この示唆演出が行われているときに遊技者が演出ボタン26を操作すると、例えば、ラウンド数表示画像がメイン液晶5から左サブ液晶61へと移動すると共に、獲得賞球数画像がメイン液晶5から右サブ液晶62へと移動する(図30(A)及び(B)参照)。これにより、メイン液晶5に表示されている大当たり演出画像にラウンド数表示画像や獲得賞球数画像が重畳表示されなくなるため、大当たり演出画像の視認性が向上する。
なお、パチンコ遊技機1では、このような第1視認状態から第2視認状態への切り替えを行うために、具体的には以下のような処理が行われる。すなわち、第1視認状態のときに演出ボタン26が操作されると、その旨を通知する操作コマンドが演出制御基板130から画像音響制御基板140及びランプ制御基板150に送信される。
これに対して、画像音響制御基板140の統括CPU141は、VDP142に示唆演出画像を消去させる(図30(A)及び(B)参照)。そして、VDP142を制御して、ラウンド数表示画像をメイン液晶5から左サブ液晶61へと移動させると共に、獲得賞球数画像をメイン液晶5から右サブ液晶62へと移動させる。一方、ランプ制御基板150のランプCPUは、サブ液晶61,62が動作中である場合には、サブ液晶61,62の動作を中止させてそれぞれの初期位置へと戻すか、或いは、メイン液晶5に表示中の大当たり演出画像の視認性を低下させ難い動作パターンへとサブ液晶61,62の動作パターンを変化させる。
なお、ここでは、ラウンド数表示画像をメイン液晶5から左サブ液晶61へと移動させると共に、獲得賞球数画像をメイン液晶5から右サブ液晶62へと移動させる場合について説明したが、ラウンド数表示画像及び獲得賞球数画像の両方を、左サブ液晶61及び右サブ液晶62のいずれか一方に移動させるようにしてもよい。
[第1視認状態及び第2視認状態の他の具体例]
図31は、第1視認状態及び第2視認状態の他の具体例について説明するための説明図である。

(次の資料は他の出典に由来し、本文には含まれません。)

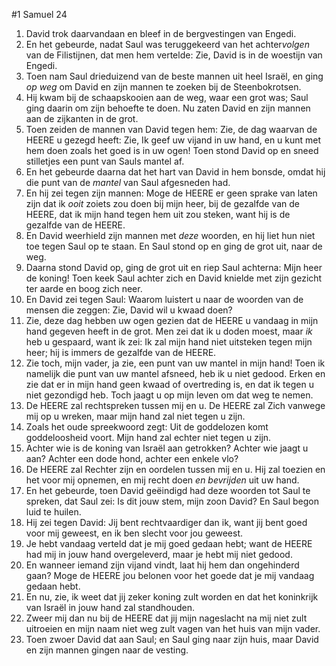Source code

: #1 Samuel 24
1. David trok daarvandaan en bleef in de bergvestingen van Engedi.
2. En het gebeurde, nadat Saul was teruggekeerd van het achter*volgen* van de Filistijnen, dat men hem vertelde: Zie, David is in de woestijn van Engedi.
3. Toen nam Saul drieduizend van de beste mannen uit heel Israël, en ging *op weg* om David en zijn mannen te zoeken bij de Steenbokrotsen.
4. Hij kwam bij de schaapskooien aan de weg, waar een grot was; Saul ging daarin om zijn behoefte te doen. Nu zaten David en zijn mannen aan de zijkanten in de grot.
5. Toen zeiden de mannen van David tegen hem: Zie, de dag waarvan de HEERE u gezegd heeft: Zie, Ik geef uw vijand in uw hand, en u kunt met hem doen zoals het goed is in uw ogen! Toen stond David op en sneed stilletjes een punt van Sauls mantel af.
6. En het gebeurde daarna dat het hart van David in hem bonsde, omdat hij die punt van de *mantel* van Saul afgesneden had.
7. En hij zei tegen zijn mannen: Moge de HEERE er geen sprake van laten zijn dat ik *ooit* zoiets zou doen bij mijn heer, bij de gezalfde van de HEERE, dat ik mijn hand tegen hem uit zou steken, want hij is de gezalfde van de HEERE.
8. En David weerhield zijn mannen met *deze* woorden, en hij liet hun niet toe tegen Saul op te staan. En Saul stond op en ging de grot uit, naar de weg.
9. Daarna stond David op, ging de grot uit en riep Saul achterna: Mijn heer de koning! Toen keek Saul achter zich en David knielde met zijn gezicht ter aarde en boog zich neer.
10. En David zei tegen Saul: Waarom luistert u naar de woorden van de mensen die zeggen: Zie, David wil u kwaad doen?
11. Zie, deze dag hebben uw ogen gezien dat de HEERE u vandaag in mijn hand gegeven heeft in de grot. Men zei dat ik u doden moest, maar *ik* heb u gespaard, want ik zei: Ik zal mijn hand niet uitsteken tegen mijn heer; hij is immers de gezalfde van de HEERE.
12. Zie toch, mijn vader, ja zie, een punt van uw mantel in mijn hand! Toen ik namelijk die punt van uw mantel afsneed, heb ik u niet gedood. Erken en zie dat er in mijn hand geen kwaad of overtreding is, en dat ik tegen u niet gezondigd heb. Toch jaagt u op mijn leven om dat weg te nemen.
13. De HEERE zal rechtspreken tussen mij en u. De HEERE zal Zich vanwege mij op u wreken, maar mijn hand zal niet tegen u zijn.
14. Zoals het oude spreekwoord zegt: Uit de goddelozen komt goddeloosheid voort. Mijn hand zal echter niet tegen u zijn.
15. Achter wie is de koning van Israël aan getrokken? Achter wie jaagt u aan? Achter een dode hond, achter een enkele vlo?
16. De HEERE zal Rechter zijn en oordelen tussen mij en u. Hij zal toezien en het voor mij opnemen, en mij recht doen *en bevrijden* uit uw hand.
17. En het gebeurde, toen David geëindigd had deze woorden tot Saul te spreken, dat Saul zei: Is dit jouw stem, mijn zoon David? En Saul begon luid te huilen.
18. Hij zei tegen David: Jij bent rechtvaardiger dan ik, want jij bent goed voor mij geweest, en ik ben slecht voor jou geweest.
19. Je hebt vandaag verteld dat je mij goed gedaan hebt; want de HEERE had mij in jouw hand overgeleverd, maar je hebt mij niet gedood.
20. En wanneer iemand zijn vijand vindt, laat hij hem dan ongehinderd gaan? Moge de HEERE jou belonen voor het goede dat je mij vandaag gedaan hebt.
21. En nu, zie, ik weet dat jij zeker koning zult worden en dat het koninkrijk van Israël in jouw hand zal standhouden.
22. Zweer mij dan nu bij de HEERE dat jij mijn nageslacht na mij niet zult uitroeien en mijn naam niet weg zult vagen van het huis van mijn vader.
23. Toen zwoer David dat aan Saul; en Saul ging naar zijn huis, maar David en zijn mannen gingen naar de vesting.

本実施形態では、第1演出がメイン液晶5を用いる変動演出中の予告演出であり、第2演出が同じくメイン液晶5を用いる変動演出中の予告演出である場合について説明したが、第1演出は、所定の時間条件が満たされるとメイン液晶5を用いて開始されるRTC演出であり、第2演出は、メイン液晶5に装飾図柄を変動表示させる変動演出や保留アイコンを表示させる演出であってもよい。なお、ここでの所定の時間条件としては、パチンコ遊技機1の電源が投入されてからN時間(Nは自然数)が経過したこと、RTC134が示す現在時刻が所定の時刻になったことが例として挙げられる。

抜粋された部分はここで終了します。